Do you have a photo example of what you call "yellow factor"? Have you actually seen a Buf in person? The reason I ask is because none of the animals in this thread look like Buf. Just because something seems a bit more "yellowish" than its siblings does not make it Buf.
I know this is a sensitive subject and I respect the guy who proved out Bufs. It took him many years to be able to convince the right people that his theories were true. I fully support his theories.
Bufs came from a Caramel line which is why it took him so long to prove it out. The fact that it came from Caramel lines also links Bufs to the same lineage as Caramel, but how far back is their ancestry linked? When I speak of Caramel lines, this includes all lines, such as Butter Motleys, Striped Butters and Goldust.
If we find a gene in our Caramel lines in the USA that acts exactly the same as Buf, is it actually Buf? You tell me how we are to prove that. I think the only guy in the USA that will be able to establish if Buf is the same as Yellow Factor is Chuck Pritzel under a microscope.
Since Buf came from Caramel lines and all Caramel lines trace back to Rich Z, it seems reasonable to assume that Buf may have existed in Caramel lines in the USA before Buf was described. Like many of our other genes, it could have went completely unnoticed right under our noses. An example is Diffused. We looked at this gene for decades until someone one like Chuck came along and said, hey wait a minute, I see something that is more than selective breeding, just like the discover of Buf.
Here are two links to ACR registered Corns that I consider Yellow Factor. They were born in 2004 from a breeding between a Wild Line Lava ("Landrace" Lava) x Rich Z Butter Motley.

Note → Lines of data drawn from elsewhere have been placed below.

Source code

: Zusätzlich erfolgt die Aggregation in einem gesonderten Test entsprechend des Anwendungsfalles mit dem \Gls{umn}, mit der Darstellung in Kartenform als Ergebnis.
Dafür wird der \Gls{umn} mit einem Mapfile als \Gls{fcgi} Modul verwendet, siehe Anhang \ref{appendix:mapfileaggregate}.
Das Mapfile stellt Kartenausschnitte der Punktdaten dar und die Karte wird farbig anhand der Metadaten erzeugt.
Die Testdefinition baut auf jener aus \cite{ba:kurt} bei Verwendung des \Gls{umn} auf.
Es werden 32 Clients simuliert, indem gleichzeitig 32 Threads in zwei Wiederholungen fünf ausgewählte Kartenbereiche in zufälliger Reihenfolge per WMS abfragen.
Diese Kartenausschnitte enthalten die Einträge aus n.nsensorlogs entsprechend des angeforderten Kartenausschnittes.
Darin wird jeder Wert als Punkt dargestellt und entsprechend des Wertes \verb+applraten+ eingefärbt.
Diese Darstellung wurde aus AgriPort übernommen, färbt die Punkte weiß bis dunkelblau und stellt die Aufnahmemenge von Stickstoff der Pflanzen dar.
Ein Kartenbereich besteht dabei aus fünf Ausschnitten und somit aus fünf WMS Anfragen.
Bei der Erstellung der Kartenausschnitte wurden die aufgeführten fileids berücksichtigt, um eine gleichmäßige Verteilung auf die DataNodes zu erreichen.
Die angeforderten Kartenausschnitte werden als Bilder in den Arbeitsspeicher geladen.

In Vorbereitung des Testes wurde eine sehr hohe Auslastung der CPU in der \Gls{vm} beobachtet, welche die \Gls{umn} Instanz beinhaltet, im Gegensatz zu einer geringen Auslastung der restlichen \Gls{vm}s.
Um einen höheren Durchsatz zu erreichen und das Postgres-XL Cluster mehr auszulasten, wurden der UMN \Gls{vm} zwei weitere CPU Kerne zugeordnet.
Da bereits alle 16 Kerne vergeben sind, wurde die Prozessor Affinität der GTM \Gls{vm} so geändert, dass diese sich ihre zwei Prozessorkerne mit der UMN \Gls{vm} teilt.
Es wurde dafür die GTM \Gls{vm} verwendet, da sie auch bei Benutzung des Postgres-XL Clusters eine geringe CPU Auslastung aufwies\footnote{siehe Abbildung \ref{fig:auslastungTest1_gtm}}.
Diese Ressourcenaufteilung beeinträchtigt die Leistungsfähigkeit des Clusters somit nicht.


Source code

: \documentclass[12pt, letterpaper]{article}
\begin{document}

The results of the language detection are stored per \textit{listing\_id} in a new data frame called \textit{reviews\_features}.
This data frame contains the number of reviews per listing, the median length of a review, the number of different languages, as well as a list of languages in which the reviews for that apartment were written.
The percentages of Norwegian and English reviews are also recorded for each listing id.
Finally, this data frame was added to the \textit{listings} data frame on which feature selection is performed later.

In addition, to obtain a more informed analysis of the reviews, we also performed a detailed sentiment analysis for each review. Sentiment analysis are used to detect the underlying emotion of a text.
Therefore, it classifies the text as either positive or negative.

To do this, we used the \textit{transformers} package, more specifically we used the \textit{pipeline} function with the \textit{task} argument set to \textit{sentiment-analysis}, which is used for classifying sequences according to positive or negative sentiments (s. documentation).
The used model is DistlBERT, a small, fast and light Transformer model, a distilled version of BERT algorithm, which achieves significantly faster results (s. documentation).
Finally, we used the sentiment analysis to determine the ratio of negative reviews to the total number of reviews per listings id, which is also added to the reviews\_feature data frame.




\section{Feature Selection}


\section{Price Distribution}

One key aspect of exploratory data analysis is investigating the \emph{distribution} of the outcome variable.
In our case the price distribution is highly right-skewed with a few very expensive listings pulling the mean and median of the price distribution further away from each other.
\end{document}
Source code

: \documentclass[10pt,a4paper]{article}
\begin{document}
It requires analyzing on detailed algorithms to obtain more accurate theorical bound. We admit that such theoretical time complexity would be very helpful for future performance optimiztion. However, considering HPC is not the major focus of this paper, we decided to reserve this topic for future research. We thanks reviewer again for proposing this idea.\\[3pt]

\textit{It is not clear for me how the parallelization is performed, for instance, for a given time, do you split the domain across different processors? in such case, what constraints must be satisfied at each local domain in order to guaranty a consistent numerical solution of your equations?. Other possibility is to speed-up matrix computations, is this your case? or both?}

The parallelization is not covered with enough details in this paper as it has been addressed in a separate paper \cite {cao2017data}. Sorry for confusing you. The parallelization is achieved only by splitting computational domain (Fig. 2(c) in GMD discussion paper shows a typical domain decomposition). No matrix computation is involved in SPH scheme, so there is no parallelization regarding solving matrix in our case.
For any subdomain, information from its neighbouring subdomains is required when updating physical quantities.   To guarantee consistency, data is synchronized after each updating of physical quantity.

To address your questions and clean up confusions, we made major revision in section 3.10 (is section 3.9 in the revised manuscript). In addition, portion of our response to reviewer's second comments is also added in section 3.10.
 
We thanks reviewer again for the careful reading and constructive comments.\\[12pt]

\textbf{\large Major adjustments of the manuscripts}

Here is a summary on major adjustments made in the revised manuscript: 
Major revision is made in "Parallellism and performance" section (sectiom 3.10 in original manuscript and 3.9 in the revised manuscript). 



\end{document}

http://herpregistry.com/acr/Registry.php?idnum=2087
http://herpregistry.com/acr/Registry.php?idnum=2088
These two males are the ones I held back from the project, which I call my Topaz Project. Three things stood out to me in the F1 offspring. All offspring were Yellow Factored, some of them were RedCoats and ALL of them were Border-less. This breeding should have produced Normal Corns with some type of border. They were not "yellowish", "reddish" or partially "border-less", the changes in F1 were dramatic. How could anybody look at these two males and say they are Normal Corns?
There has been a constant debate over the years if Caramel is actually recessive or could it be co-dominant. I am not the only one who sees Yellow Factored Corns produced from Caramel lines, many people have seen it. Many people see two phenotypes in Caramels, Butters, Butter Motleys and Striped Butters. I have seen these same differences in phenotypes in Caramel lines too. It is not just variation, or something we can diminish by saying they are just more "yellowish". It is not hypo, because they are not Ambers, but it is a gene that has hypomelanistic effects.
Since Buf came from a Caramel line, why is it so hard to believe that Buf exist in the USA? I do not know if Buf and Yellow Factor are the same gene, but they are both dominant genes that cause Yellow in F1. It seems likely to me that they are one and the same.
I have personally never seen a Buf or Amel Buf in person that links back to the Buf lineage from the Originator, but I have seen 100's of Corns that look like the same phenotype and MAY be of the same genotype. It seems likely that Buf and Yellow Factor are the same thing, especially since they both come from Rich Z Caramel lines.